Over the last week, Joe Biden has named his proposed “climate change” team. Former Governor of Michigan Jennifer Granholm will be nominated as Secretary of Energy and would be the first woman in that position. Granholm was governor from 2003 to 2011 and served on Barack Obama’s transition team in 2008 to 2009. She called Biden’s climate change plan the “most robust ever.” As governor of Michigan, Granholm collaborated with Obama in trimming the wages and productivity of Michigan’s once dominant auto industry. During her tenure, Michigan’s industrial work force dropped from approximately 700,000 to 450,000 in 2009, and then increased to about 500,000 by the time she left office in 2011.
Michael Reagan, current Secretary of North Carolina’s Department of Environmental Quality and former activist of the Environmental Defense Fund, will be named as director of the Environmental Protection Agency (EPA).
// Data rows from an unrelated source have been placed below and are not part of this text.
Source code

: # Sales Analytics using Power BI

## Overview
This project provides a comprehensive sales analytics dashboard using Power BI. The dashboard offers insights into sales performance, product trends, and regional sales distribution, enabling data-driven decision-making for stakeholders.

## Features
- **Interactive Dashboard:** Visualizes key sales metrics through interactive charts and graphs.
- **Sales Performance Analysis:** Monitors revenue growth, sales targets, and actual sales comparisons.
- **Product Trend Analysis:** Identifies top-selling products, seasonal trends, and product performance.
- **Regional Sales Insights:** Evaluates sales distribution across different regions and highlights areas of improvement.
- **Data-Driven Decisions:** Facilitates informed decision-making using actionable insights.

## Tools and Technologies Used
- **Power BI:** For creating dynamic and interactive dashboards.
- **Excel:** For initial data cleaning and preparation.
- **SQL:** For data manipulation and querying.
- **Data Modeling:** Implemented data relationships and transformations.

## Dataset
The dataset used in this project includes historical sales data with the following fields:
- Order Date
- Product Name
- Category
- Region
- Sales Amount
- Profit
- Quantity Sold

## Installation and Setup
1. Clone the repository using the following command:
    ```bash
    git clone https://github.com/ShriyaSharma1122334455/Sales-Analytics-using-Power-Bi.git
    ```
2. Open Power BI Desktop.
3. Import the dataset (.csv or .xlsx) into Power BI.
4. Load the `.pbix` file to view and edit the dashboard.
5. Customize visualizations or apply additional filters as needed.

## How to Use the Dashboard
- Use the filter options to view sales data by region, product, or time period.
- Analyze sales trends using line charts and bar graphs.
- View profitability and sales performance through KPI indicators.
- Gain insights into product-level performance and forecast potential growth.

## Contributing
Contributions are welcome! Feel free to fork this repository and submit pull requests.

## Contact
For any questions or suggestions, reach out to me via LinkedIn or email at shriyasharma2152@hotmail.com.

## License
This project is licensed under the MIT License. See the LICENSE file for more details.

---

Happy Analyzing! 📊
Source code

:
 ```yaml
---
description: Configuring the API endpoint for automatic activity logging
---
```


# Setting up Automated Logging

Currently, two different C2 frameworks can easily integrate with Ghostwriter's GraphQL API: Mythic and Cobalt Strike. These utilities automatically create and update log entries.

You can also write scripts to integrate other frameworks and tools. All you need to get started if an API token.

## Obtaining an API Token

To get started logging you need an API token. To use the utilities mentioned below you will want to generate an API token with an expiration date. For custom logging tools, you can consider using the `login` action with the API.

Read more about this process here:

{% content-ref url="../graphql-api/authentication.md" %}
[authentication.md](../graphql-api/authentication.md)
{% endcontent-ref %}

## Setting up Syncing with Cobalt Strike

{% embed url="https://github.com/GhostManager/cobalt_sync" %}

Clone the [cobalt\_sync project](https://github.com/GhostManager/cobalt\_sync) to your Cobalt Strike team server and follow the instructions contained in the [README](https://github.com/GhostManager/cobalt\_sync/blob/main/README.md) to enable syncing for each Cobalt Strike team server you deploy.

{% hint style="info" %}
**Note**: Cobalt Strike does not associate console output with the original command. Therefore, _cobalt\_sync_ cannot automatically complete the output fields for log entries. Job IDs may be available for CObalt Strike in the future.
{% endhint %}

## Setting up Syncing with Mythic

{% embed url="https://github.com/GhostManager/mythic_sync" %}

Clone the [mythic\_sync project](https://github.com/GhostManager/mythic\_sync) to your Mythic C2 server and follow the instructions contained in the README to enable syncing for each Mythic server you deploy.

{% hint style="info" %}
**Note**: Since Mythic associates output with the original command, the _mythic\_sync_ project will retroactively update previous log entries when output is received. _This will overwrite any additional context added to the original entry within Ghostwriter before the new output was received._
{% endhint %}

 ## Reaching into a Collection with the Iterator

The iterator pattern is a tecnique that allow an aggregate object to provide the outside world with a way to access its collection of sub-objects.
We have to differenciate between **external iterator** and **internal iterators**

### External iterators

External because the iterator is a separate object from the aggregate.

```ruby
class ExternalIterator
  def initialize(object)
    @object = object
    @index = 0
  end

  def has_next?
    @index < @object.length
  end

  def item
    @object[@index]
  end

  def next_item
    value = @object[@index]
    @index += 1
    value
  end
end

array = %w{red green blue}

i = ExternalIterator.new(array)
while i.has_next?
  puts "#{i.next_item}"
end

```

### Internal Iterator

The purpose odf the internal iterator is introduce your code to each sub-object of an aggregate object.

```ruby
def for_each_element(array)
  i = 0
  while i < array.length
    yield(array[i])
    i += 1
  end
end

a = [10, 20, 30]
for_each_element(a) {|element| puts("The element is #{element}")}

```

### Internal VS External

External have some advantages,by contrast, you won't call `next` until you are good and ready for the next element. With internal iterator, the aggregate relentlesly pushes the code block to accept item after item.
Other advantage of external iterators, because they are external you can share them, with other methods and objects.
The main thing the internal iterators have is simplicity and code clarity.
He would be the first African-American in that position. The North Carolina League of Conservation Voters supported the nomination.
Congresswoman Deb Halland of New Mexico will be named Secretary of the Interior. She would be the first Native American nominated to a cabinet position. She has been concerned with Native American rights as well as environmental and other issues in Congress.
These appointments follow that of Pete Buttigieg as Secretary of Transportation. All of these positions are relevant to the Malthusian climate change policies that Biden has pledged to adopt.